» Task to complete
The data below holds the lines to copy: everything from the line containing "locally in the" to the line containing "which has the", both ends included, set down exactly.

» Records for this task
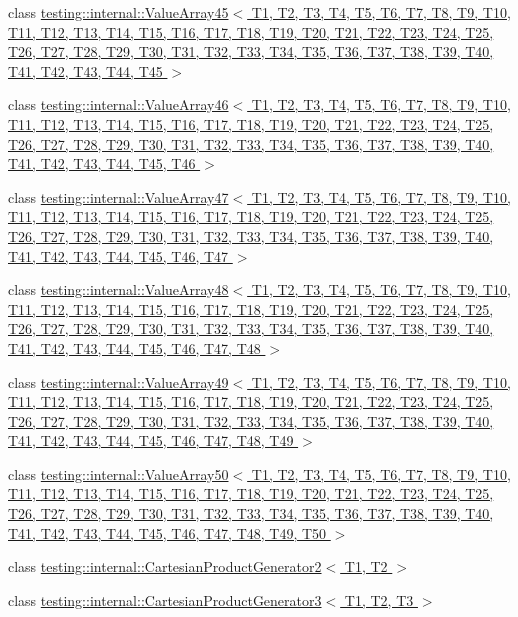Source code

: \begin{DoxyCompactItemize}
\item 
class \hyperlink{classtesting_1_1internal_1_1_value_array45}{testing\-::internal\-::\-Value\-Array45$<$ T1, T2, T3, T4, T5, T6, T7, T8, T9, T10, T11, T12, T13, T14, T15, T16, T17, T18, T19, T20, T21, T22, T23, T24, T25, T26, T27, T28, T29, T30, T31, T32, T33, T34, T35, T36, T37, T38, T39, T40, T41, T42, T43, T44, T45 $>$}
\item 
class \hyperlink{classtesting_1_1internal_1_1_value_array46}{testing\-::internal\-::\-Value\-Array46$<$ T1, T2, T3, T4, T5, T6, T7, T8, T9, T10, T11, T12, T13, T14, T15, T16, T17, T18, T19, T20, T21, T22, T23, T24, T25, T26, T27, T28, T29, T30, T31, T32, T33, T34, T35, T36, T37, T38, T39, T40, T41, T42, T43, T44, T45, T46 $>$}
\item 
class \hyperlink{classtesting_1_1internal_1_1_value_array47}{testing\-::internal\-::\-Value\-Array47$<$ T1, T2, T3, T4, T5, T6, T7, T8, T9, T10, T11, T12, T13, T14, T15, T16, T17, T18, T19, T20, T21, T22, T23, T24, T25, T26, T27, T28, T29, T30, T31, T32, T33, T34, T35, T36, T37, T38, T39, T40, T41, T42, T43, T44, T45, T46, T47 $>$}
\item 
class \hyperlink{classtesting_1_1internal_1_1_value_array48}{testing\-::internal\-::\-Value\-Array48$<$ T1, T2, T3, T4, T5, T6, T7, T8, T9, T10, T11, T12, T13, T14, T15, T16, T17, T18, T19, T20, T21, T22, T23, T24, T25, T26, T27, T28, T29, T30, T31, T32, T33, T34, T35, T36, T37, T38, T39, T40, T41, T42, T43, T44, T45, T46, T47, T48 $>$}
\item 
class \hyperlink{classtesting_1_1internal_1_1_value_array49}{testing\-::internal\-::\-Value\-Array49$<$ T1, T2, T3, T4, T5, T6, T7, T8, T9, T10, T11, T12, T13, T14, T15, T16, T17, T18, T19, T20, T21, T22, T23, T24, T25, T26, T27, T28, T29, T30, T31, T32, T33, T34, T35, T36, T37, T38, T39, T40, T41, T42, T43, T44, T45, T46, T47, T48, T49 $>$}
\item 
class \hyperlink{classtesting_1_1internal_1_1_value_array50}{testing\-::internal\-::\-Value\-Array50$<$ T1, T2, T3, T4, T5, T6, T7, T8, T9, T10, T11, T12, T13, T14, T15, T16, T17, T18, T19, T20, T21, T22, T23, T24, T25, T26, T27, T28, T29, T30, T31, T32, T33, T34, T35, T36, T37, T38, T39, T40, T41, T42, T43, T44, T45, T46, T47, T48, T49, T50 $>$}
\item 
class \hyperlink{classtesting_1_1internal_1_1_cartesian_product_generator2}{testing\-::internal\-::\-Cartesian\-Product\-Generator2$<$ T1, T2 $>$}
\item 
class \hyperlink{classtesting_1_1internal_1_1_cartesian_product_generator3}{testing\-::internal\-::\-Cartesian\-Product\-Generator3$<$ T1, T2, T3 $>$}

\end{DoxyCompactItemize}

---

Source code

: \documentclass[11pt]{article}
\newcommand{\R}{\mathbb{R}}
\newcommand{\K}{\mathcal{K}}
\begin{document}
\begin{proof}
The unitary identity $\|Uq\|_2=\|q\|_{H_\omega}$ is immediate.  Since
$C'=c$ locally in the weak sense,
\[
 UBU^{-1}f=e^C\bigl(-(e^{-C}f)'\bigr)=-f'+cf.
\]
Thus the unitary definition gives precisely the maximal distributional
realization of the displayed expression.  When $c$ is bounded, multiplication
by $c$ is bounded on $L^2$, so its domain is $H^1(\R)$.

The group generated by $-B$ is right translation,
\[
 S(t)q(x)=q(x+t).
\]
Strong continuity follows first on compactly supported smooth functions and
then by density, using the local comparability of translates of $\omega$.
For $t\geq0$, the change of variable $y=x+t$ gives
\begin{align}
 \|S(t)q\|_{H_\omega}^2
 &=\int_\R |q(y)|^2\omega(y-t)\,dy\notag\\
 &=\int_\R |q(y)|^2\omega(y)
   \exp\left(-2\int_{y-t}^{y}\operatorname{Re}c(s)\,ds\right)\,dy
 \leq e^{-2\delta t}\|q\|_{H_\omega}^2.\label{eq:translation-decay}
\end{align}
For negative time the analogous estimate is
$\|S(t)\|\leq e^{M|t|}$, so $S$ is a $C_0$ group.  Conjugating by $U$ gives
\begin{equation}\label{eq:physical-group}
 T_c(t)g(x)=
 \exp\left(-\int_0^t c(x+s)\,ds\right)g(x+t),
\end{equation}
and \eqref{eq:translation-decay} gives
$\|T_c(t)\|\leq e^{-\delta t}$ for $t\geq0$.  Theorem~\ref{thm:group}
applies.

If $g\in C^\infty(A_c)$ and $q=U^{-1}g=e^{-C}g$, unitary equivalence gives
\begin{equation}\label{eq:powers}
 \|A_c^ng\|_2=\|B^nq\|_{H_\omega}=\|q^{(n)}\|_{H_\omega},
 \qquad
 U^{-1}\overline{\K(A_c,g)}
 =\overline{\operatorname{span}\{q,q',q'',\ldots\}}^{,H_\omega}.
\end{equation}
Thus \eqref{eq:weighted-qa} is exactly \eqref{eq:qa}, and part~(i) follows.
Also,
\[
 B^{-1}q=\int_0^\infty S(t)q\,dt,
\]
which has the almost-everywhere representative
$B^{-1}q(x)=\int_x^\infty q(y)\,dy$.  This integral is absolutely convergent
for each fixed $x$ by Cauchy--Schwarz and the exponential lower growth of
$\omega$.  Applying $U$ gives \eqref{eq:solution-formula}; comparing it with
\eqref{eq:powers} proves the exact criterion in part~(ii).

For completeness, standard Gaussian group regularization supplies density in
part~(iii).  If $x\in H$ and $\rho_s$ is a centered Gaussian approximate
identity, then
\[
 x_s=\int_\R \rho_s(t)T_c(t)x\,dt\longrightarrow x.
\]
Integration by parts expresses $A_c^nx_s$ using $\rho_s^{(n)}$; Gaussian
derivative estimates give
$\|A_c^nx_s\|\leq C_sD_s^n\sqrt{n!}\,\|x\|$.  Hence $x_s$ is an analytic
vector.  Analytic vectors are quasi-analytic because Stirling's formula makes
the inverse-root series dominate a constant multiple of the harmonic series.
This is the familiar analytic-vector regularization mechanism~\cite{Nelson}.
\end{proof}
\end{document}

* * *

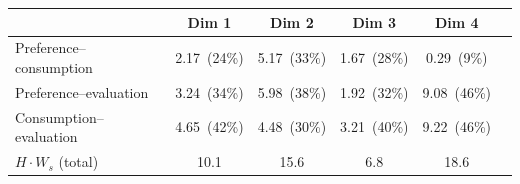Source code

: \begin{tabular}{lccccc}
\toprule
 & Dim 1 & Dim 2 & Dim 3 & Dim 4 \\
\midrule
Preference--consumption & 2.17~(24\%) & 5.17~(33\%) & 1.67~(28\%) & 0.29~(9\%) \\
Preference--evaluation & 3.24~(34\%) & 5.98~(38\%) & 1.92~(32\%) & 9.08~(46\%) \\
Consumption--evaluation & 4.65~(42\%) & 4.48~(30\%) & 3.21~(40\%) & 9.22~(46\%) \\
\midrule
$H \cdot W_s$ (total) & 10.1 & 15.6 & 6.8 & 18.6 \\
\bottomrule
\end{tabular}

» Answer to this exercise
$C'=c$ locally in the weak sense,
\[
 UBU^{-1}f=e^C\bigl(-(e^{-C}f)'\bigr)=-f'+cf.
\]
Thus the unitary definition gives precisely the maximal distributional
realization of the displayed expression.  When $c$ is bounded, multiplication
by $c$ is bounded on $L^2$, so its domain is $H^1(\R)$.

The group generated by $-B$ is right translation,
\[
 S(t)q(x)=q(x+t).
\]
Strong continuity follows first on compactly supported smooth functions and
then by density, using the local comparability of translates of $\omega$.
For $t\geq0$, the change of variable $y=x+t$ gives
\begin{align}
 \|S(t)q\|_{H_\omega}^2
 &=\int_\R |q(y)|^2\omega(y-t)\,dy\notag\\
 &=\int_\R |q(y)|^2\omega(y)
   \exp\left(-2\int_{y-t}^{y}\operatorname{Re}c(s)\,ds\right)\,dy
 \leq e^{-2\delta t}\|q\|_{H_\omega}^2.\label{eq:translation-decay}
\end{align}
For negative time the analogous estimate is
$\|S(t)\|\leq e^{M|t|}$, so $S$ is a $C_0$ group.  Conjugating by $U$ gives
\begin{equation}\label{eq:physical-group}
 T_c(t)g(x)=
 \exp\left(-\int_0^t c(x+s)\,ds\right)g(x+t),
\end{equation}
and \eqref{eq:translation-decay} gives
$\|T_c(t)\|\leq e^{-\delta t}$ for $t\geq0$.  Theorem~\ref{thm:group}
applies.

If $g\in C^\infty(A_c)$ and $q=U^{-1}g=e^{-C}g$, unitary equivalence gives
\begin{equation}\label{eq:powers}
 \|A_c^ng\|_2=\|B^nq\|_{H_\omega}=\|q^{(n)}\|_{H_\omega},
 \qquad
 U^{-1}\overline{\K(A_c,g)}
 =\overline{\operatorname{span}\{q,q',q'',\ldots\}}^{,H_\omega}.
\end{equation}
Thus \eqref{eq:weighted-qa} is exactly \eqref{eq:qa}, and part~(i) follows.
Also,
\[
 B^{-1}q=\int_0^\infty S(t)q\,dt,
\]
which has the almost-everywhere representative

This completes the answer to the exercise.